Kids and money, it is a hard equation for many parents. They question how old a child should be before they get their first credit card or how to keep the family cell phone bills under control. Kids and money will always be a delicate point for any family, but especially today. Here are some ideas to help you define the best approach when it comes to your own kids and money priorities for them.

Preschoolers and Money

At this age most kids think of money in concrete terms, which is why coins are such a good teaching tool. Physical piggy banks are another great teaching device. Showing them how much something costs by letting them put the money in a vending machine is another good tool. If they get to “shop” in a dollar store from time to time, they will learn about the value of money and how someone changes money into things when we shop.

Elementary Kids and Money

This is a good time to begin to teach kids about saving money. At this age they begin to understand money’s value and the relationship of numbers more clearly. Take them to the bank and open up a real bank account for them. This is a good time to begin an allowance, part of which should be put away in their bank account each month.

Tweens, Teens and Money

Once they start high school they should be well aware of how to handle, save and spend money appropriately.

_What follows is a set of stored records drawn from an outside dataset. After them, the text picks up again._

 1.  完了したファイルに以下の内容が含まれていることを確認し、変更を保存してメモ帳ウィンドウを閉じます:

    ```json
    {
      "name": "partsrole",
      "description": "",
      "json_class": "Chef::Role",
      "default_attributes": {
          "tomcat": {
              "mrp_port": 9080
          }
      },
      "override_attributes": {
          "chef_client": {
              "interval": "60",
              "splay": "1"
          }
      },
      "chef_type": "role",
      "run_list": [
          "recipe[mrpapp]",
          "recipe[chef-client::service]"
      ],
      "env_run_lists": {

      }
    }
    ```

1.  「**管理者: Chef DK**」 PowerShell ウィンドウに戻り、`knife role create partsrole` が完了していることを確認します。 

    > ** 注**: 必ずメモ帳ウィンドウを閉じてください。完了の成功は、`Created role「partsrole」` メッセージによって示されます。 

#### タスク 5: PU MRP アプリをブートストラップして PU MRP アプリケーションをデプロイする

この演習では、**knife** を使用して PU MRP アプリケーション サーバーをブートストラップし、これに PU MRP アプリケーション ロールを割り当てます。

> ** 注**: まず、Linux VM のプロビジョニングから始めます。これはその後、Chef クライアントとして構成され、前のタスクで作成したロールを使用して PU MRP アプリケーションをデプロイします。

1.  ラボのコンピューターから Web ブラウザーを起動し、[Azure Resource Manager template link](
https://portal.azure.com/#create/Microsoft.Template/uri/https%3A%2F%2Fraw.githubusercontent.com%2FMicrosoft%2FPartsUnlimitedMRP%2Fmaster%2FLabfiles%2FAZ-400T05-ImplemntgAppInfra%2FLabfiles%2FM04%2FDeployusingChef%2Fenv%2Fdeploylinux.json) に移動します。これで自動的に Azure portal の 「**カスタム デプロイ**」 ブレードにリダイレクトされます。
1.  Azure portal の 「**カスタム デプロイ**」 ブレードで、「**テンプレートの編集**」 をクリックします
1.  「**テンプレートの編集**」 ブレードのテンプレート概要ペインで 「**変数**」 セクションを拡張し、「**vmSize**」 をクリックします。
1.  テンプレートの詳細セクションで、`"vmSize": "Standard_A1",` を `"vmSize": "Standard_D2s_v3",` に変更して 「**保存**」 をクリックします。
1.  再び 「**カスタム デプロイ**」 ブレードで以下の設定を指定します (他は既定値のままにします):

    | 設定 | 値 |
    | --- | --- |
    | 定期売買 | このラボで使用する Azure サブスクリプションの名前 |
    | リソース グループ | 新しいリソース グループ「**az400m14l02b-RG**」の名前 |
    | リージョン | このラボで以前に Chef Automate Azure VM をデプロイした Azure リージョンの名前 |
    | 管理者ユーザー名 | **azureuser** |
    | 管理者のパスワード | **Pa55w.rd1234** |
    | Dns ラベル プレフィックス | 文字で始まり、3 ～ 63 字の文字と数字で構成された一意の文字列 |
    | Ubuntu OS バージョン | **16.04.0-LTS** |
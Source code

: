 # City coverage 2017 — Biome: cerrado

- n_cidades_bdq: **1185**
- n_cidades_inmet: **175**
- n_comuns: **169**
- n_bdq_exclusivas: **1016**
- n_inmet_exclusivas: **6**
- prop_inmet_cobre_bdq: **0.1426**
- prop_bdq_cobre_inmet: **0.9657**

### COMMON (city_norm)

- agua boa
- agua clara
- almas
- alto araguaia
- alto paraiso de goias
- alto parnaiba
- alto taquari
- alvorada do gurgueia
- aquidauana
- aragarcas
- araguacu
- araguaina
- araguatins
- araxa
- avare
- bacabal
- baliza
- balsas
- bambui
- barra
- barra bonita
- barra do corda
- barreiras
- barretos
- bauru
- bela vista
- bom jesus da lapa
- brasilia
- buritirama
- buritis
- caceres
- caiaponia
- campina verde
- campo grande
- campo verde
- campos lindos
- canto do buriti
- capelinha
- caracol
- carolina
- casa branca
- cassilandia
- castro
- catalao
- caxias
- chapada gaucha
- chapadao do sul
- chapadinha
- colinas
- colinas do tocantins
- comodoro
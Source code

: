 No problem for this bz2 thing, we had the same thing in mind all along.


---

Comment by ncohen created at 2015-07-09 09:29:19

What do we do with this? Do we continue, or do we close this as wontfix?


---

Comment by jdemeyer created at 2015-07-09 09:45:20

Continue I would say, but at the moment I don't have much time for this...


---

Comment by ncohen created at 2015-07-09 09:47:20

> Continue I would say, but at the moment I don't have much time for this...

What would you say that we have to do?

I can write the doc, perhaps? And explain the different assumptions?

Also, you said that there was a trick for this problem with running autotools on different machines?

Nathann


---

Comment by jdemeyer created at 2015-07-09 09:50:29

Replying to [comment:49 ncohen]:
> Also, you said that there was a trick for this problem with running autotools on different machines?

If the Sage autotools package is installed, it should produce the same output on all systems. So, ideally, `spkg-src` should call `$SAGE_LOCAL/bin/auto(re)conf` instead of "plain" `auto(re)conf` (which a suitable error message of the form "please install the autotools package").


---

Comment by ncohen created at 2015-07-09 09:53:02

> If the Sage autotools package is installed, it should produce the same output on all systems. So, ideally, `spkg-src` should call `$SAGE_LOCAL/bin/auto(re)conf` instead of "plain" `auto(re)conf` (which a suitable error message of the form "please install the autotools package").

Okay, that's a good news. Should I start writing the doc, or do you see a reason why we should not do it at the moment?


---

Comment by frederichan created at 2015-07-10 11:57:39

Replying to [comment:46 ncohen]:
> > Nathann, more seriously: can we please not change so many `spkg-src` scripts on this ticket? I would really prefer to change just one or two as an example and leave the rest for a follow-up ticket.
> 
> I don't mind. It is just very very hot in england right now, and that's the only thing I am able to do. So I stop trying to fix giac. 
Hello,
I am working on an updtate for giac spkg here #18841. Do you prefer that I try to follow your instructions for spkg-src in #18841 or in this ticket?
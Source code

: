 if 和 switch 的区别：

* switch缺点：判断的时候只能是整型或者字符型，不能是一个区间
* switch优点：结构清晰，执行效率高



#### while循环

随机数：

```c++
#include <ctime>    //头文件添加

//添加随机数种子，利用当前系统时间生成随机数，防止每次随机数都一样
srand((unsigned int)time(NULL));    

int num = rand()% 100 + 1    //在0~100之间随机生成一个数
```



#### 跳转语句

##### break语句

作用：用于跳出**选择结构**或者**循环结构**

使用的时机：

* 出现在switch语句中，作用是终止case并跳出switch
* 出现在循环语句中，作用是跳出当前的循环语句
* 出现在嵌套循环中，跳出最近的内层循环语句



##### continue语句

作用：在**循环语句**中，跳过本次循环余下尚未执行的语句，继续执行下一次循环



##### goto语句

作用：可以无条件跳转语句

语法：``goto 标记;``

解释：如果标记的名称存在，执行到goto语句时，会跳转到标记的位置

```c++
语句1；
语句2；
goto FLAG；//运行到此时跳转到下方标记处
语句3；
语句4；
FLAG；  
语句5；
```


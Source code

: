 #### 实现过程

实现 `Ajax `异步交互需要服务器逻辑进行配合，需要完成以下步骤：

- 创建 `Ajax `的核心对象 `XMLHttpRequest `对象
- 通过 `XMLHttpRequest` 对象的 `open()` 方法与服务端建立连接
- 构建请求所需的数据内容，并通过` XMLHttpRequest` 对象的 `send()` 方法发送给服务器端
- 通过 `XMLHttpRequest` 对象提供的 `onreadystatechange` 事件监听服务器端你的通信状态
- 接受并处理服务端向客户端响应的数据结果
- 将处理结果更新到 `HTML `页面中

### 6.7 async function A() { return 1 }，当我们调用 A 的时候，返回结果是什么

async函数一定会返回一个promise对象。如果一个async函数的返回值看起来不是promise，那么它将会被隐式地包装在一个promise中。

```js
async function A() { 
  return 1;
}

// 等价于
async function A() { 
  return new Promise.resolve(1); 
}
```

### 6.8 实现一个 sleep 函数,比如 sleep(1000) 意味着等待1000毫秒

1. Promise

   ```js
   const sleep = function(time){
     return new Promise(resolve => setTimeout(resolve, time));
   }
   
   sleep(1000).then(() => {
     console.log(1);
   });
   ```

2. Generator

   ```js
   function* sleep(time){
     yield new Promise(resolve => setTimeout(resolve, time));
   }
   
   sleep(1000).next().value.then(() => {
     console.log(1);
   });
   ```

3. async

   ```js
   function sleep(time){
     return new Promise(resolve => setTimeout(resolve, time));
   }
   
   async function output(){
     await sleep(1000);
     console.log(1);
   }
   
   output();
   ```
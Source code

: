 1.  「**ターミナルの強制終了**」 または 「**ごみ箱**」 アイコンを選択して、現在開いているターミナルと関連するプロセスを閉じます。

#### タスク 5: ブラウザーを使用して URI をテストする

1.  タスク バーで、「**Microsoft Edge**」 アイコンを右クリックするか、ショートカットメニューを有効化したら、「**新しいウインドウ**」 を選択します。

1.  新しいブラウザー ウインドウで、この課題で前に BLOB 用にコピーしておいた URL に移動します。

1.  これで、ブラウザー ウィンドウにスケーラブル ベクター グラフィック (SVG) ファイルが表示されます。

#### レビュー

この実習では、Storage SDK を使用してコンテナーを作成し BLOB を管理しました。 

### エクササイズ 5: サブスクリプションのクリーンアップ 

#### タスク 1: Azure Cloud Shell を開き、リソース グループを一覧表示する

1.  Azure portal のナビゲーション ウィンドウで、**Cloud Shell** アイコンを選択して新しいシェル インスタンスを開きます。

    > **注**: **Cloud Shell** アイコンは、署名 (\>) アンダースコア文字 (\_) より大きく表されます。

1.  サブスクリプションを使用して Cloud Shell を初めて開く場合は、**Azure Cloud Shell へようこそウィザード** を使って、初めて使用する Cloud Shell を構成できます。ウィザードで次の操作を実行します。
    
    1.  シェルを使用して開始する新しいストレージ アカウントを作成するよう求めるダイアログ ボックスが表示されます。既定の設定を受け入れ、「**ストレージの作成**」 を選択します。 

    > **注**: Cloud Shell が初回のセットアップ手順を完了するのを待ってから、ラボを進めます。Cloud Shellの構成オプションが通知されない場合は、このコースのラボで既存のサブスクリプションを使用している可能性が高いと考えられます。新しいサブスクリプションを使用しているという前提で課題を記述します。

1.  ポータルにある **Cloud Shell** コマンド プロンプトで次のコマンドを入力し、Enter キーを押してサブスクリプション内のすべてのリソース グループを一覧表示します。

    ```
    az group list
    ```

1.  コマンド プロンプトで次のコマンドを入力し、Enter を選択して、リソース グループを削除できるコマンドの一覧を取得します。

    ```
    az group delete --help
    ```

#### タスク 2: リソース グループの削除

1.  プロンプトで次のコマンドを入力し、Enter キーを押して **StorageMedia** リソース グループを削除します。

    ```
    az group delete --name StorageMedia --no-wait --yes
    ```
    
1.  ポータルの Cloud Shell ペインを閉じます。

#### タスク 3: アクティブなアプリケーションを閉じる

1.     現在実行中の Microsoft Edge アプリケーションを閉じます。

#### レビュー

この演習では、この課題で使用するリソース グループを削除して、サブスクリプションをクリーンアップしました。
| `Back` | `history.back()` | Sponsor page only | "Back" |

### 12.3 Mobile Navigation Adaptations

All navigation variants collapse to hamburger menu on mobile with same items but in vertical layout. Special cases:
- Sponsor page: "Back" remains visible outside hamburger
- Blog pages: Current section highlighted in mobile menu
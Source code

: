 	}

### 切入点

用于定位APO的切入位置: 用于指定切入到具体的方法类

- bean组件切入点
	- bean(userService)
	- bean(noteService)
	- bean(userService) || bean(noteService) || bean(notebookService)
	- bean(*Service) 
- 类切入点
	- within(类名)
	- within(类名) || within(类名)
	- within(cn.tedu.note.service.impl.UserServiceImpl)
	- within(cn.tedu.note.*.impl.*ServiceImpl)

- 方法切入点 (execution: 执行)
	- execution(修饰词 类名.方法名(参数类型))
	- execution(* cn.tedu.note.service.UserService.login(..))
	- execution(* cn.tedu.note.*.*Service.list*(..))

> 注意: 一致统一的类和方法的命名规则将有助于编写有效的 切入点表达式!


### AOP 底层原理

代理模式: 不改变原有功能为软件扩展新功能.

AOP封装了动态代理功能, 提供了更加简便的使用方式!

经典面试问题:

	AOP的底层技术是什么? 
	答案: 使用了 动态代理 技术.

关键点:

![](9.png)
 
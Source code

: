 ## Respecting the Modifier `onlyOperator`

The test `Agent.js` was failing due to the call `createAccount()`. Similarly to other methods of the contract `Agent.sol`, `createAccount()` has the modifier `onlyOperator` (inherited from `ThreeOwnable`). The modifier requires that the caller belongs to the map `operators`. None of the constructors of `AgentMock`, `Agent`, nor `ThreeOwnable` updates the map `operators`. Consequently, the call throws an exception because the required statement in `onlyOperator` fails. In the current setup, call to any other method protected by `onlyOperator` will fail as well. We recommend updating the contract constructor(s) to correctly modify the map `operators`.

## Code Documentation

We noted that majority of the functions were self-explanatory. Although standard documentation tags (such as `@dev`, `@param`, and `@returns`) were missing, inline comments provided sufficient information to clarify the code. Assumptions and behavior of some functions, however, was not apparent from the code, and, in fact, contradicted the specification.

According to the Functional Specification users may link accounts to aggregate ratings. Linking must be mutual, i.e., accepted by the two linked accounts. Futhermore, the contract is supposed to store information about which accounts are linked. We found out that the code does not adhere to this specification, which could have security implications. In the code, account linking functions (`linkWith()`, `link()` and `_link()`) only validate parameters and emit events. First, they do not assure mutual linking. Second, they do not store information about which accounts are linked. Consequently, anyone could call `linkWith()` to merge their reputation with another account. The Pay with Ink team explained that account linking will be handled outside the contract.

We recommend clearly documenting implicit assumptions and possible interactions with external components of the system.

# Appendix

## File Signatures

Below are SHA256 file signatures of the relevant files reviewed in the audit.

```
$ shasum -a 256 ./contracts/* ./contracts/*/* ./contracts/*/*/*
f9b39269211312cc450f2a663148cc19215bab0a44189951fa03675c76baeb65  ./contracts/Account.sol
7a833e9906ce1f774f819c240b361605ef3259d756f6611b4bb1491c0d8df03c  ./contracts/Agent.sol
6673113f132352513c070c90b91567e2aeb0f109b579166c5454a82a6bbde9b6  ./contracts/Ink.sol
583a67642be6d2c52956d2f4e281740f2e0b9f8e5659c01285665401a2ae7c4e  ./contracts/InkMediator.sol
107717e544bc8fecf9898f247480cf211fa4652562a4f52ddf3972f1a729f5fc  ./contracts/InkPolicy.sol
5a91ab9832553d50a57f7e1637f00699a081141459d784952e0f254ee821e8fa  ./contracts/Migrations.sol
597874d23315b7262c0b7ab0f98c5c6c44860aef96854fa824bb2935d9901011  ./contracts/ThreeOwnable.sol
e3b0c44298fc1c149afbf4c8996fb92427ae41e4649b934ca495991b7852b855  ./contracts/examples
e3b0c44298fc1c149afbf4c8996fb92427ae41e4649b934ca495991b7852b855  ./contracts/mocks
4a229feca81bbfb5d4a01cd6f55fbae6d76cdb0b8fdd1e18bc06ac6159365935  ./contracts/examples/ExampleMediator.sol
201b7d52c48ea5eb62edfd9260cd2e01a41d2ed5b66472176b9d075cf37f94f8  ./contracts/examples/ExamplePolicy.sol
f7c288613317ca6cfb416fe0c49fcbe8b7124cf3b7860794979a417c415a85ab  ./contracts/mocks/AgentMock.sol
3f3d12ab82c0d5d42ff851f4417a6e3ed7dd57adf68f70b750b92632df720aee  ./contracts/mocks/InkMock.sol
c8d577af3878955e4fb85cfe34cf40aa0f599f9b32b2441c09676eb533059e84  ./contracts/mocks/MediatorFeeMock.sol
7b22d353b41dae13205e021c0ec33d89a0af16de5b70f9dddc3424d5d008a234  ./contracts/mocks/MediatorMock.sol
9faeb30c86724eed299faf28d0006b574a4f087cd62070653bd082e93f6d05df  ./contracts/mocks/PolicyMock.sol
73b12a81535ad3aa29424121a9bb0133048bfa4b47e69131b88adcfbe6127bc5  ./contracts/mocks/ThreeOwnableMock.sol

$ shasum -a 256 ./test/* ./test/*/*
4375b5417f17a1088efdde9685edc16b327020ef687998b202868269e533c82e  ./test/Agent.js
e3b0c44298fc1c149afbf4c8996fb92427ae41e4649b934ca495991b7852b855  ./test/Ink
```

By now they should be buying clothes and personal items from their allowances, as well as continuing to save for bigger items. As they come into their teen years, it is a good time to encourage them to look at a summer job or part-time after school job. This is also a good time to consider having them open their first checking account, as they may be looking at bigger ticket items such as their first car.

Kids, Money and Chores

Of course, one of the big questions is always whether to tie allowances to the chores you assign your kids. When the chores are tied to their allowance they are much more likely to complete them. One solution is to assign them certain chores such as making their bed or picking up their room that are not attached to their allowance. Then you can add others, perhaps taking out the garbage or cleaning up the garden that earns points or dollars. This makes them responsible for the money they earn and teaches them the value of the dollar. The bottom line is to give each child some accountability that comes with the allowance and in the end teaches them how to handle money responsibly.